▶ Task to carry out
From the records below, take each line where the string "allt" shows up and copy it.

▶ Material shown
.....
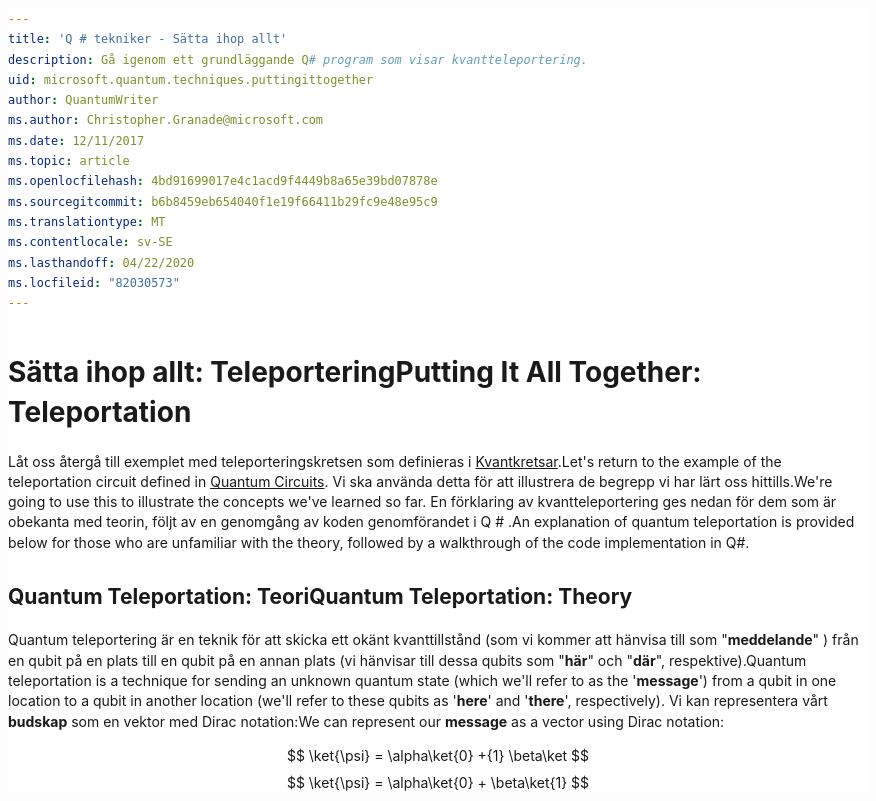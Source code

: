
 ```yaml
---
title: 'Q # tekniker - Sätta ihop allt'
description: Gå igenom ett grundläggande Q# program som visar kvantteleportering.
uid: microsoft.quantum.techniques.puttingittogether
author: QuantumWriter
ms.author: Christopher.Granade@microsoft.com
ms.date: 12/11/2017
ms.topic: article
ms.openlocfilehash: 4bd91699017e4c1acd9f4449b8a65e39bd07878e
ms.sourcegitcommit: b6b8459eb654040f1e19f66411b29fc9e48e95c9
ms.translationtype: MT
ms.contentlocale: sv-SE
ms.lasthandoff: 04/22/2020
ms.locfileid: "82030573"
---
```

# <a name="putting-it-all-together-teleportation"></a><span data-ttu-id="7e5f6-103">Sätta ihop allt: Teleportering</span><span class="sxs-lookup"><span data-stu-id="7e5f6-103">Putting It All Together: Teleportation</span></span> #
<span data-ttu-id="7e5f6-104">Låt oss återgå till exemplet med teleporteringskretsen som definieras i [Kvantkretsar](xref:microsoft.quantum.concepts.circuits).</span><span class="sxs-lookup"><span data-stu-id="7e5f6-104">Let's return to the example of the teleportation circuit defined in [Quantum Circuits](xref:microsoft.quantum.concepts.circuits).</span></span> <span data-ttu-id="7e5f6-105">Vi ska använda detta för att illustrera de begrepp vi har lärt oss hittills.</span><span class="sxs-lookup"><span data-stu-id="7e5f6-105">We're going to use this to illustrate the concepts we've learned so far.</span></span> <span data-ttu-id="7e5f6-106">En förklaring av kvantteleportering ges nedan för dem som är obekanta med teorin, följt av en genomgång av koden genomförandet i Q # .</span><span class="sxs-lookup"><span data-stu-id="7e5f6-106">An explanation of quantum teleportation is provided below for those who are unfamiliar with the theory, followed by a walkthrough of the code implementation in Q#.</span></span> 

## <a name="quantum-teleportation-theory"></a><span data-ttu-id="7e5f6-107">Quantum Teleportation: Teori</span><span class="sxs-lookup"><span data-stu-id="7e5f6-107">Quantum Teleportation: Theory</span></span>
<span data-ttu-id="7e5f6-108">Quantum teleportering är en teknik för att skicka ett okänt kvanttillstånd (som vi kommer att hänvisa till som "__meddelande__" ) från en qubit på en plats till en qubit på en annan plats (vi hänvisar till dessa qubits som "__här__" och "__där__", respektive).</span><span class="sxs-lookup"><span data-stu-id="7e5f6-108">Quantum teleportation is a technique for sending an unknown quantum state (which we'll refer to as the '__message__') from a qubit in one location to a qubit in another location (we'll refer to these qubits as '__here__' and '__there__', respectively).</span></span> <span data-ttu-id="7e5f6-109">Vi kan representera vårt __budskap__ som en vektor med Dirac notation:</span><span class="sxs-lookup"><span data-stu-id="7e5f6-109">We can represent our __message__ as a vector using Dirac notation:</span></span> 

<span data-ttu-id="7e5f6-110">$$ \ket{\psi} = \alpha\ket{0} +{1} \beta\ket $$</span><span class="sxs-lookup"><span data-stu-id="7e5f6-110">$$ \ket{\psi} = \alpha\ket{0} + \beta\ket{1} $$</span></span>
.....
▶ Response to the task
title: 'Q # tekniker - Sätta ihop allt'
# <a name="putting-it-all-together-teleportation"></a><span data-ttu-id="7e5f6-103">Sätta ihop allt: Teleportering</span><span class="sxs-lookup"><span data-stu-id="7e5f6-103">Putting It All Together: Teleportation</span></span> #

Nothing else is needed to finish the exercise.